Considerations for a pregnant patient with Marfan's Syndrome
- The syndrome has autosomal dominant inheritance, therefore pre pregnancy counseling is important to advise prospective parents about the risks of transmission.
- The clinical outcomes of patients with Marfan's syndrome during pregnancy are unpredictable.
- Assessment for the mother should include clinical and echocardiographic cardiovascular evaluation should be performed, as well as magnetic resonance imaging or computed tomography assessment of the entire aorta.[1][2]

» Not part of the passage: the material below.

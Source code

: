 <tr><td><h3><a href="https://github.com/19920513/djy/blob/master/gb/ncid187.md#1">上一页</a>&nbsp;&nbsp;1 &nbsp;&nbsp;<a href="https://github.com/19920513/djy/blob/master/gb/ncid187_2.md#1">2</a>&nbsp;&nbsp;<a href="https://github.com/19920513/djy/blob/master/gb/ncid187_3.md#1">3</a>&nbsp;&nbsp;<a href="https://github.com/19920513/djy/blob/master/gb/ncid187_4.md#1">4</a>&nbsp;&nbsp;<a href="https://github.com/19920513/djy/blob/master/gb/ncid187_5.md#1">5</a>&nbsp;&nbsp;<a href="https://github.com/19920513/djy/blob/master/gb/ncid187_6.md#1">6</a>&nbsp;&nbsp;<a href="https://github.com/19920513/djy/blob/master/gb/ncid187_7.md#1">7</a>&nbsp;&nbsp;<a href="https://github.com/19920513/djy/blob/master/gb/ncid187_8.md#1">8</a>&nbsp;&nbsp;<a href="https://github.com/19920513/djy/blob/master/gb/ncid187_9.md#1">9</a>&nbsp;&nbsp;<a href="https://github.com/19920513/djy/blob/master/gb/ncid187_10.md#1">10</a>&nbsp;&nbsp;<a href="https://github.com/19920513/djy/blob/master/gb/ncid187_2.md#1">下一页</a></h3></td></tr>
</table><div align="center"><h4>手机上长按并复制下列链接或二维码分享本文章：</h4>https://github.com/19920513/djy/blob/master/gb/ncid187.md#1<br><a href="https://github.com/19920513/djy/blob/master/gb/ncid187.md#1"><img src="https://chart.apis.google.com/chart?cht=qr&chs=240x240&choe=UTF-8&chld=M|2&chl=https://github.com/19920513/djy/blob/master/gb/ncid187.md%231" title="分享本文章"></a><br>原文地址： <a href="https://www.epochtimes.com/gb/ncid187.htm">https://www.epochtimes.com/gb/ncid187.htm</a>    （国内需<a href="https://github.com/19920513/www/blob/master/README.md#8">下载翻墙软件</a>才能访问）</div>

- If ascending aorta is larger than 40mm, pregnancy is generally contraindicated. One study has described that pregnancy is safe up to a diameter of 45mm.[3]
- The mother should have periodic echocardiographic surveillance every 6 to 8 weeks to follow aortic root size.

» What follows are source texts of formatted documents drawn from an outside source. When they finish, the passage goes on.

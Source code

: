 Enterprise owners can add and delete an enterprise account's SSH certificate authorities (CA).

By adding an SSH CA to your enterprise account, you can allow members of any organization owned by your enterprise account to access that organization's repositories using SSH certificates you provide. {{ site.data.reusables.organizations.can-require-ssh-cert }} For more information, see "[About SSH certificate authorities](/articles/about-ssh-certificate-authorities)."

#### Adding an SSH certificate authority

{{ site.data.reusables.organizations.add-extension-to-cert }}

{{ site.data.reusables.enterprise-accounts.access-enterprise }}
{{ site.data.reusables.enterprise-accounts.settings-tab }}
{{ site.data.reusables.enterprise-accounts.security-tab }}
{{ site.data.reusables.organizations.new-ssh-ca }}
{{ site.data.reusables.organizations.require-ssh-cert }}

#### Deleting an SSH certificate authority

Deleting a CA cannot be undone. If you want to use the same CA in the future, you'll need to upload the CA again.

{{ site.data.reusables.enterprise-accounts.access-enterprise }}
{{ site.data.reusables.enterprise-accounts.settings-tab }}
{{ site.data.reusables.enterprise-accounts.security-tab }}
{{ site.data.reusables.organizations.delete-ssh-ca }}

- There should be a low threshold throughout pregnancy for aortic dissection.
- Complications are most common in 3rd trimester or 1st stage of labor
- Prophylactic beta-blockers like lopressor or metoprolol appear to be helpful.
- During labor, pushing should be kept to a minimm, with an assisted second stage if necessary.
- A C section is recommended if the aorta is >40mm or is increasing in size during pregnancy.
- Infective endocarditis prophylaxis should be considered.
- Surgery recommended pre-conception if aortic root diameter is >40 mm and during gestation if > 55 mm.
Post-Partum Management
Elevated oxytocin levels have been implicated as a persistent risk factor for aortic dissection. If the mother does lactate, then oxytocin levels may stay elevated and may place the mother at risk of aortic dissection.
Related Chapter
For a more detailed review of Marfan's syndrome, click here.
References
- ↑ Immer FF, Bansi AG, Immer-Bansi AS, McDougall J, Zehr KJ, Schaff HV; et al. (2003). "Aortic dissection in pregnancy: analysis of risk factors and outcome". Ann Thorac Surg. 76 (1): 309–14. PMID 12842575.
- ↑ Rossiter JP, Repke JT, Morales AJ, Murphy EA, Pyeritz RE (1995). "A prospective longitudinal evaluation of pregnancy in the Marfan syndrome". Am J Obstet Gynecol. 173 (5): 1599–606. PMID 7503207.
- ↑ Meijboom LJ, Vos FE, Timmermans J, Boers GH, Zwinderman AH, Mulder BJ (2005). "Pregnancy and aortic root growth in the Marfan syndrome: a prospective study". Eur Heart J. 26 (9): 914–20. doi:10.1093/eurheartj/ehi103. PMID 15681576.